Now he could be seeing a promotion under soon-to-arrive team president Leon Rose, according to Stefan Bondy of the New York Daily News.

As Leon Rose prepares for his imminent takeover, Garden constant Allan Houston has emerged as a candidate for a front office promotion, a league source told the Daily News…

According to a source, Craig Robinson, the current Knicks’ vice president of player development, has already had his responsibilities cut. Robinson, who is Michelle Obama’s brother, was hired by his Princeton buddy Steve Mills to oversee a comprehensive player development initiative…

The future of GM Scott Perry is unknown but it’s worth noting he has a strong relationship with Rose’s confidante, William Wesley.

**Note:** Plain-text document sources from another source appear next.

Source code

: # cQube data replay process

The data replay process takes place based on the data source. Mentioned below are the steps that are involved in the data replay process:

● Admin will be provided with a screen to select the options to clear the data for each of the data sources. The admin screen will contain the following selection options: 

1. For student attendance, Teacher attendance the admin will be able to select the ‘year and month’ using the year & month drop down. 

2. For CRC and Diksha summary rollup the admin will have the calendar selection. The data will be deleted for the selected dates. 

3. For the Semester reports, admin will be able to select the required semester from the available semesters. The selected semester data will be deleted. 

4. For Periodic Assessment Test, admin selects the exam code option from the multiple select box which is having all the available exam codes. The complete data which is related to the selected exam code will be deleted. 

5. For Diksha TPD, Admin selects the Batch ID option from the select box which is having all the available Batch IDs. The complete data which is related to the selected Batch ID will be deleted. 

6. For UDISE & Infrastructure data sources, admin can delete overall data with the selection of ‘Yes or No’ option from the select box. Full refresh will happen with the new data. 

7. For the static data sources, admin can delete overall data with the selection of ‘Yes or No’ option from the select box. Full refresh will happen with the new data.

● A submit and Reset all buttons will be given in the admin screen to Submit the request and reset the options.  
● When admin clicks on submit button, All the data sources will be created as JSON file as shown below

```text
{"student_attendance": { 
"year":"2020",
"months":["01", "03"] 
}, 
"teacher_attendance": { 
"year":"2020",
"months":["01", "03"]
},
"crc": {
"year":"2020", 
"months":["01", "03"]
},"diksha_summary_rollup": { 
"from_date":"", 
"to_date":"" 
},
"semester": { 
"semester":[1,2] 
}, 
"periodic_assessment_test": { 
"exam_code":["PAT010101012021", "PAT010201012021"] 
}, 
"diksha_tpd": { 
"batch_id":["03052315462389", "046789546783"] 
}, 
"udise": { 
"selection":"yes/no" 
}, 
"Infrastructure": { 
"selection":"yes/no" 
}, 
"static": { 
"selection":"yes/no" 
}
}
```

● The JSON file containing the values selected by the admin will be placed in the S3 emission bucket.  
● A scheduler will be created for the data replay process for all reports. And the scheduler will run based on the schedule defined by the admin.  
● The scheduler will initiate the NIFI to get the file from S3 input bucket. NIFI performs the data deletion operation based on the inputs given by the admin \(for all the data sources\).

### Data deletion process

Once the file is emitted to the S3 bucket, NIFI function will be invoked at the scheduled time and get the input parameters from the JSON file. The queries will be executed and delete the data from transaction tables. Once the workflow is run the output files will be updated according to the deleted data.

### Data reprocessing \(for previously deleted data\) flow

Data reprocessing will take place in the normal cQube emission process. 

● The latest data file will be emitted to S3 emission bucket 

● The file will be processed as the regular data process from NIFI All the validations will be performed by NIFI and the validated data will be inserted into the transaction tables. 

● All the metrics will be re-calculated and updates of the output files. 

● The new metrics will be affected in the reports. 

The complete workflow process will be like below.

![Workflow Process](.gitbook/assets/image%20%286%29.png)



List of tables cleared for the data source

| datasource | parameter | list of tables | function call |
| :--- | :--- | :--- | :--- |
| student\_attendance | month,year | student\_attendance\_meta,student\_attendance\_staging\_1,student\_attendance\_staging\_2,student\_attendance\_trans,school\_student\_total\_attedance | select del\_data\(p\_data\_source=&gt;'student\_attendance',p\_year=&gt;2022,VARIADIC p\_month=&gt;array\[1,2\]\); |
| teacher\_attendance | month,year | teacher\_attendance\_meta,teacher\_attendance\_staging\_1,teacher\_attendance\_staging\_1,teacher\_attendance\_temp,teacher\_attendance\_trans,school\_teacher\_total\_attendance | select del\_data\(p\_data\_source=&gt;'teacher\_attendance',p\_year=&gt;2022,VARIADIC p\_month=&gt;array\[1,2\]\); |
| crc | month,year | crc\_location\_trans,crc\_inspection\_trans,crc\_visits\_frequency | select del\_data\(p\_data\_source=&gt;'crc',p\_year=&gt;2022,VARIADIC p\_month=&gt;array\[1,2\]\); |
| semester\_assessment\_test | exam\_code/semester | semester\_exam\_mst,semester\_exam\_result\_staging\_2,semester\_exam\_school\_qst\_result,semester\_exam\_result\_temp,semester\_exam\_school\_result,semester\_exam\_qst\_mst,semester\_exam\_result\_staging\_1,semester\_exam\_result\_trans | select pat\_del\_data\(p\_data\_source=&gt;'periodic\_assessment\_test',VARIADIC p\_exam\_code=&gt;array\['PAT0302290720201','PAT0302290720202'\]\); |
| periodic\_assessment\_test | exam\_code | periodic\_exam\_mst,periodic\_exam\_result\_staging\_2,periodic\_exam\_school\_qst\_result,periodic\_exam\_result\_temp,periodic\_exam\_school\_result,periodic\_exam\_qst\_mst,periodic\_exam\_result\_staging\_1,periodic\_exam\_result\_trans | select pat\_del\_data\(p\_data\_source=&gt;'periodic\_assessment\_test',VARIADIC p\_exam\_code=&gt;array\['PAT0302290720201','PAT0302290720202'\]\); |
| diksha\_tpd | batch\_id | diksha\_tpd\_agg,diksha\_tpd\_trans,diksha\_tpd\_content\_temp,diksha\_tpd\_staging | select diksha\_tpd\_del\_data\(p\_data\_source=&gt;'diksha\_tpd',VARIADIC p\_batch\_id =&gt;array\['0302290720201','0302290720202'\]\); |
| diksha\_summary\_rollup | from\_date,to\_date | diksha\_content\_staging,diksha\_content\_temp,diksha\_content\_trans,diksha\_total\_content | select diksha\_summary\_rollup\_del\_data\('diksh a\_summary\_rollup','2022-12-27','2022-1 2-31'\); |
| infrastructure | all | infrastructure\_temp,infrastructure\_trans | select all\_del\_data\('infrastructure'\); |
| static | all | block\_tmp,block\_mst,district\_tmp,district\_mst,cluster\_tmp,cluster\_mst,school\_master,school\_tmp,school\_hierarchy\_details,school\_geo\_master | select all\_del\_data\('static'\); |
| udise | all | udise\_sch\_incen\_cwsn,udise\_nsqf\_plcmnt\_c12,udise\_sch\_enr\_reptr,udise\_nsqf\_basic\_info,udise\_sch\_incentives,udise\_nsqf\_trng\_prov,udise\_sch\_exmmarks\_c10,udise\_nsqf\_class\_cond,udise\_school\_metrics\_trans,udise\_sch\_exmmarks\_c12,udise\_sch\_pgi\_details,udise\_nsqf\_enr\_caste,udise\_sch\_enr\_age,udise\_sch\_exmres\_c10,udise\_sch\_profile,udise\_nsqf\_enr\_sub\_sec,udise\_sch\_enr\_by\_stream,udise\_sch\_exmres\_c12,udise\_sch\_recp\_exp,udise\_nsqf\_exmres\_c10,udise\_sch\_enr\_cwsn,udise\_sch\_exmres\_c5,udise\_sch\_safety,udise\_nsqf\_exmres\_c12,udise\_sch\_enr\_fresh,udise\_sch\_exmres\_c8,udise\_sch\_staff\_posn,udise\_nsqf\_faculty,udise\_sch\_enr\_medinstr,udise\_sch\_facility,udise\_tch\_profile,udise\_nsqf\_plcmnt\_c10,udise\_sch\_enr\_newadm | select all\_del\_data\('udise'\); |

Nobody knows exactly what the Knicks front office will look like after Rose officially takes the reins (he is still finishing up commitments to his CAA clients before coming over). We know William “World Wide Wes” Wesley will not have a role with the team, staying with CAA, but he will likely still have Rose’s ear. There will be a host of changes.

A deep house cleaning is in order in New York as the Knicks need to change their culture, not just their players. There is a lot of work to be done to develop players and build a foundation that will attract star players — right now the Knicks are not that kind of draw.  Houston apparently is going to get a chance to be part of whatever is next.